Forum OpenACS Development: Re: XML-RPC package ready

Collapse
8: Re: XML-RPC package ready (response to 4)
Posted by Vinod Kurup on
Hey Andrew,

I did look at the SOAP-Gateway package which seems real nice and should be useful for SOAP. I couldn't, in my brief inspection, figure out how to have it do plain XML-RPC, it only took care of SOAP requests.

I'm not sure if ns_xmlrpc was the best foundation to start with, but it was the quickest. I wanted to use tDOM since we were already using tDOM in OpenACS 5, therefore I didn't look at TclSOAP. I fixed a few bugs here and there and it seems to work well.

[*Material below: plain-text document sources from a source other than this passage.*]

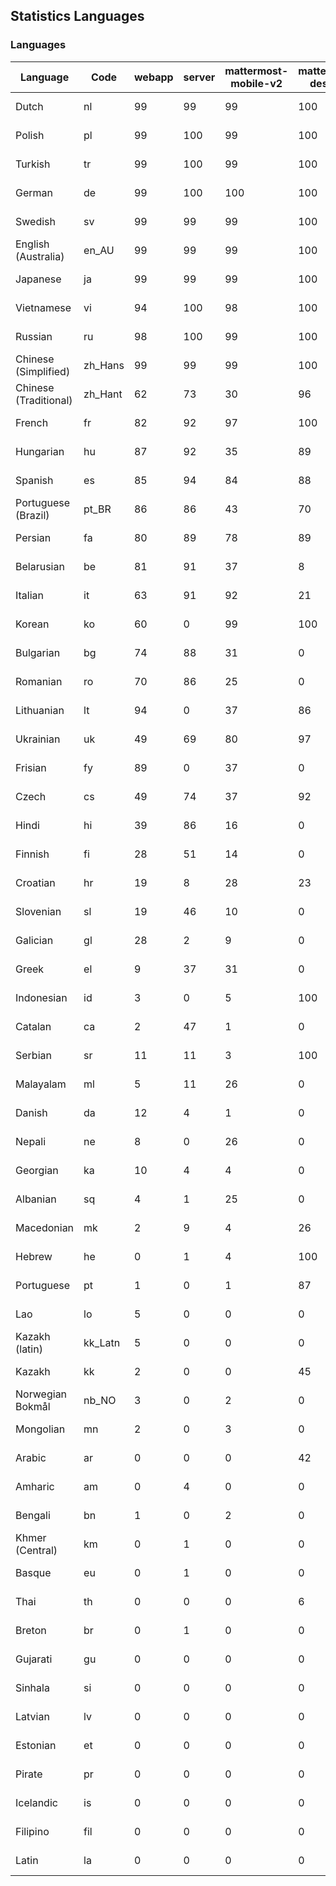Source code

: ## Statistics Languages ##
###  Languages  ###
|Language|Code|webapp|server|mattermost-mobile-v2|mattermost-desktop|playbook-webapp|calls-webapp|Total|Last Modified|
|---|---|---|---|---|---|---|---|---|---|
|Dutch|nl| 99| 99| 99| 100| 0| 100| 99|2023-10-30T11:27:47.994013Z|
|Polish|pl| 99| 100| 99| 100| 0| 100| 99|2023-10-31T07:50:10.720263Z|
|Turkish|tr| 99| 100| 99| 100| 0| 100| 99|2023-10-31T17:49:03.629232Z|
|German|de| 99| 100| 100| 100| 0| 100| 99|2023-11-03T07:24:44.648773Z|
|Swedish|sv| 99| 99| 99| 100| 0| 100| 99|2023-10-29T10:04:22.568934Z|
|English (Australia)|en_AU| 99| 99| 99| 100| 0| 0| 99|2023-10-29T10:01:08.960263Z|
|Japanese|ja| 99| 99| 99| 100| 0| 100| 99|2023-10-29T10:02:28.372582Z|
|Vietnamese|vi| 94| 100| 98| 100| 0| 100| 96|2023-10-30T06:48:14.499708Z|
|Russian|ru| 98| 100| 99| 100| 0| 76| 96|2023-11-01T16:34:05.762625Z|
|Chinese (Simplified)|zh_Hans| 99| 99| 99| 100| 0| 100| 95|2023-10-31T06:55:32.132397Z|
|Chinese (Traditional)|zh_Hant| 62| 73| 30| 96| 0| 4| 88|2023-10-29T10:04:49.605578Z|
|French|fr| 82| 92| 97| 100| 0| 58| 83|2023-11-01T13:16:04.573630Z|
|Hungarian|hu| 87| 92| 35| 89| 0| 0| 82|2023-10-29T10:02:11.224307Z|
|Spanish|es| 85| 94| 84| 88| 0| 28| 81|2023-10-29T10:01:13.667524Z|
|Portuguese (Brazil)|pt_BR| 86| 86| 43| 70| 0| 100| 81|2023-10-29T10:03:47.001362Z|
|Persian|fa| 80| 89| 78| 89| 0| 0| 77|2023-10-29T10:01:26.384598Z|
|Belarusian|be| 81| 91| 37| 8| 0| 0| 76|2023-10-29T10:00:30.268004Z|
|Italian|it| 63| 91| 92| 21| 0| 24| 71|2023-10-27T10:05:52.660267Z|
|Korean|ko| 60| 0| 99| 100| 0| 100| 71|2023-10-31T11:31:45.776262Z|
|Bulgarian|bg| 74| 88| 31| 0| 0| 0| 70|2023-10-29T10:00:34.478169Z|
|Romanian|ro| 70| 86| 25| 0| 0| 0| 67|2023-10-29T10:03:55.905026Z|
|Lithuanian|lt| 94| 0| 37| 86| 0| 89| 63|2023-10-29T10:03:03.456834Z|
|Ukrainian|uk| 49| 69| 80| 97| 0| 0| 59|2023-10-27T10:07:37.159412Z|
|Frisian|fy| 89| 0| 37| 0| 0| 0| 57|2023-10-29T10:01:44.335093Z|
|Czech|cs| 49| 74| 37| 92| 0| 100| 54|2023-10-27T10:04:38.252623Z|
|Hindi|hi| 39| 86| 16| 0| 0| 0| 47|2023-10-29T10:02:01.876699Z|
|Finnish|fi| 28| 51| 14| 0| 0| 0| 32|2023-10-24T20:51:51.938310Z|
|Croatian|hr| 19| 8| 28| 23| 0| 100| 24|2023-11-03T21:26:44.143015Z|
|Slovenian|sl| 19| 46| 10| 0| 0| 0| 23|2023-10-09T15:20:58.552528Z|
|Galician|gl| 28| 2| 9| 0| 0| 0| 18|2023-10-29T10:01:48.607596Z|
|Greek|el| 9| 37| 31| 0| 0| 0| 18|2023-10-09T15:20:58.196617Z|
|Indonesian|id| 3| 0| 5| 100| 0| 0| 14|2023-10-25T04:33:24.913676Z|
|Catalan|ca| 2| 47| 1| 0| 0| 0| 13|2023-10-09T15:20:58.159395Z|
|Serbian|sr| 11| 11| 3| 100| 0| 0| 12|2023-10-24T20:58:17.537255Z|
|Malayalam|ml| 5| 11| 26| 0| 0| 0| 9|2023-10-24T20:55:57.621229Z|
|Danish|da| 12| 4| 1| 0| 0| 0| 8|2023-10-09T15:20:58.185551Z|
|Nepali|ne| 8| 0| 26| 0| 0| 0| 7|2023-10-09T15:20:58.498015Z|
|Georgian|ka| 10| 4| 4| 0| 0| 0| 7|2023-10-24T20:54:15.658025Z|
|Albanian|sq| 4| 1| 25| 0| 0| 0| 5|2023-10-25T09:51:18.065259Z|
|Macedonian|mk| 2| 9| 4| 26| 0| 0| 5|2023-10-27T10:06:30.928518Z|
|Hebrew|he| 0| 1| 4| 100| 0| 0| 4|2023-10-27T10:05:31.342590Z|
|Portuguese|pt| 1| 0| 1| 87| 0| 0| 4|2023-10-30T05:05:57.136879Z|
|Lao|lo| 5| 0| 0| 0| 0| 0| 3|2023-10-09T15:20:58.408506Z|
|Kazakh (latin)|kk_Latn| 5| 0| 0| 0| 0| 0| 3|2023-10-24T20:54:35.554803Z|
|Kazakh|kk| 2| 0| 0| 45| 0| 0| 3|2023-10-24T20:54:25.468925Z|
|Norwegian Bokmål|nb_NO| 3| 0| 2| 0| 0| 0| 2|2023-10-24T20:56:17.583395Z|
|Mongolian|mn| 2| 0| 3| 0| 0| 0| 2|2023-10-09T15:20:58.474766Z|
|Arabic|ar| 0| 0| 0| 42| 0| 0| 1|2023-10-09T15:20:58.462991Z|
|Amharic|am| 0| 4| 0| 0| 0| 0| 1|2023-10-09T15:20:58.102825Z|
|Bengali|bn| 1| 0| 2| 0| 0| 0| 1|2023-10-09T15:20:58.129127Z|
|Khmer (Central)|km| 0| 1| 0| 0| 0| 0| 0|2023-10-09T15:20:58.389365Z|
|Basque|eu| 0| 1| 0| 0| 0| 0| 0|2023-10-09T15:20:58.220029Z|
|Thai|th| 0| 0| 0| 6| 0| 0| 0|2023-10-09T15:20:58.586605Z|
|Breton|br| 0| 1| 0| 0| 0| 0| 0|2023-10-09T15:20:58.146710Z|
|Gujarati|gu| 0| 0| 0| 0| 0| 0| 0|2023-10-09T15:20:58.279932Z|
|Sinhala|si| 0| 0| 0| 0| 0| 0| 0|2023-10-09T15:20:58.537638Z|
|Latvian|lv| 0| 0| 0| 0| 0| 0| 0|2023-10-09T15:20:58.426415Z|
|Estonian|et| 0| 0| 0| 0| 0| 0| 0|2023-10-09T15:20:58.209138Z|
|Pirate|pr| 0| 0| 0| 0| 0| 0| 0|2023-10-09T15:20:58.506339Z|
|Icelandic|is| 0| 0| 0| 0| 0| 0| 0|2023-10-09T15:20:58.340445Z|
|Filipino|fil| 0| 0| 0| 0| 0| 0| 0|2023-10-09T15:20:58.242109Z|
|Latin|la| 0| 0| 0| 0| 0| 0| 0|2023-10-09T15:20:58.399153Z|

But, I didn't do the automatic conversion between Tcl and XML-RPC that you mention. I thought about doing it, but I couldn't figure out a clean way to do it. XML-RPC to Tcl conversion is automatic (which is easy since Tcl doesn't care about datatypes). But Tcl to XML-RPC conversion requires the programmer to specify the datatype that he's returning. i.e. return [list -int 23]. Now in some cases, it would be very easy to figure out the datatype from the value and take care of that little detail ourselves. For example, 23 is an int. But what if you're implementing a method that's supposed to return a string, whose value happens to be 23. Our XML-RPC would look at 23, call it an int and return an int. If the XML-RPC client on the other side is using a strongly-typed language, it would be expecting a string and might fail. A similar problem would be trying to differentiate between XML-RPC arrays and structs. In TCL, these are arrays and lists, respectively. But if your proc returns a list with 4 items, there's no way to tell if I should code that as an XML-RPC array of 4 items or an XML-RPC struct with 2 name-value pairs (or even as an XML-RPC string with four words). We'd have to have a way of procs specifying their signature (with datatypes) somewhere and that seemed harder to implement than having the programmer specify the datatype.